What inspired me was the starry night sky, clouds, rain, sunshine, sea and waves. Especially the fleeting sensory experiences you can have in relation to these. I am also into kitesurfing, freediving and sailing and I want to put the freedom you experience while doing these into my work. In retrospect, it has become clear to me that some works were inspired by memories and others are their own realities on canvas, created through reaction on reaction. I don't want to tell a story, just like you can't tell what it's like to dive 40 meters under water. I mean, I could try to explain it to you, but you really have to experience it for yourself. You have to experience it a sensory way, that's what it's all about.

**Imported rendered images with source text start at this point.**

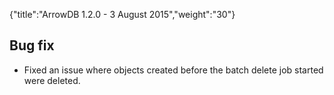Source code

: {"title":"ArrowDB 1.2.0 - 3 August 2015","weight":"30"} 

## Bug fix

*   Fixed an issue where objects created before the batch delete job started were deleted.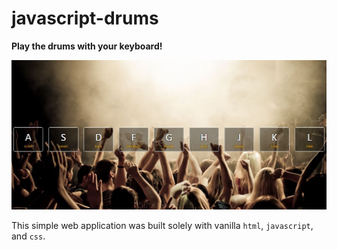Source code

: # javascript-drums
**Play the drums with your keyboard!**

![Screenshot](https://raw.githubusercontent.com/bmorelli25/javascript-drums/master/screenshot.jpg "Screenshot")

This simple web application was built solely with vanilla `html`, `javascript`, and `css`.
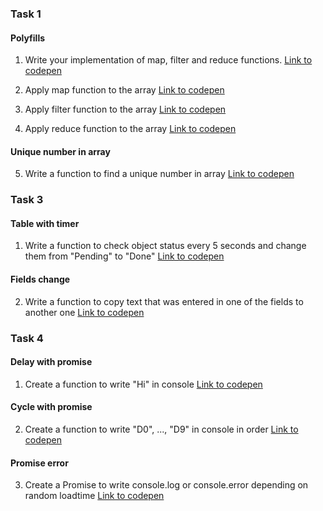<h3>Task 1</h3>

<h4>Polyfills</h4>

1. Write your implementation of map, filter and reduce functions.
<a href="https://codepen.io/yuliya-maliutsina/pen/dyRaVMV">Link to codepen</a>

2. Apply map function to the array
<a href="https://codepen.io/yuliya-maliutsina/pen/abwMJZM">Link to codepen</a>

3. Apply filter function to the array
<a href="https://codepen.io/yuliya-maliutsina/pen/zYzbZKy">Link to codepen</a>

4. Apply reduce function to the array
<a href="https://codepen.io/yuliya-maliutsina/pen/xxrBqRN">Link to codepen</a>

<h4>Unique number in array</h4>

5. Write a function to find a unique number in array
<a href="https://codepen.io/yuliya-maliutsina/pen/powYeYq">Link to codepen</a>

<h3>Task 3</h3>

<h4>Table with timer</h4>

1. Write a function to check object status every 5 seconds and change them from "Pending" to "Done" <a href="https://codepen.io/yuliya-maliutsina/pen/bGRZWgQ">Link to codepen</a>

<h4>Fields change</h4>

2. Write a function to copy text that was entered in one of the fields to another one <a href="https://codepen.io/yuliya-maliutsina/pen/KKqEmXj">Link to codepen</a>

<h3>Task 4</h3>

<h4>Delay with promise</h4>

1. Create a function to write "Hi" in console <a href="https://codepen.io/yuliya-maliutsina/pen/OJgqmGq">Link to codepen</a>

<h4>Cycle with promise</h4>

2. Create a function to write "D0", ..., "D9" in console in order <a href="https://codepen.io/yuliya-maliutsina/pen/PojLmML">Link to codepen</a>

<h4>Promise error</h4>

3. Create a Promise to write console.log or console.error depending on random loadtime <a href="https://codepen.io/yuliya-maliutsina/pen/powYwog">Link to codepen</a>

That's what art is all about for me. I don't want to say anything with my work, I don't want to tell a story, but create something to disappear into. Just like you can disappear into the sea or night.
Your duo exhibition with Rachel Nieborg is called Somewhere I have never travelled... How did the collaboration come about? Did you know each other before the exhibition?
We didn't know each other. Josilda invited me, for which I am very grateful, and brought us together for the exhibition. We then met a few times before the opening to discuss our work and see how it fits together.
And how does your work fit together?
Although our work is very different, there are some similarities. The human body plays a major role in both. My work is about my own body facing the canvas and Rachel, for example, examines the bodily forms of the model in photographs. There is also visual overlap, for example, with the use of threads in her work while I scratch the canvas.
How did you come up with the show’s mysterious title?
The title comes from the eponymous poem by E.E. Cummings that is about love – especially the kind of love that has the power to completely take over a person, even if you can't quite figure out why. Alternatively, you could consider it the love of something. Something you can get inside. Something that can change you in some way. Like some experiences you can have in nature. I also want to create such an experience with my work and in many of my works, memories of certain experiences come back in one form or another, especially those when I really felt free. When you feel the elements. When you truly experience something. Get blown away by the wind and fly as high as possible before crashing again. When you dance and sweat and run and breathe, but also to not breathe and to swim as far down as your lungs take you. I want art to be an adventure, too. That's why this title appealed to me so much. Also, with art, I want to go somewhere I've never been before...
Volatility and transience are important themes in your work. Why?
I realised that the freedom of a work lies in total immersion in the physical movement while painting, in letting go and trusting intuition. I want to show the volatility and freedom with which it was painted. Moving with your breath, with the blink of your eyelids, with the hairs on your arm standing on end and losing track of time. Never knowing where you'll end up after making choice after choice or reaction after reaction, like moments in time. In other words, the work embodies fleeting moments, both in the making and inspiration. Volatility of paint strokes like the volatility of moments that fly by. I discovered that I really appreciate those temporary moments and fleeting memories in life. How they lead to a visual image and how that visual image is created in the same way.
You are at the start of your career. Are there any projects you would like to carry out someday?
I would like to have my work hanging in different museums around the world someday and I would like to make very large works of several square metres that you can completely immerse yourself in.
What are you currently working on?
I'm always developing new work, but at the moment, I'm working on a show at Galerie Pouloeuff that opens June 18th.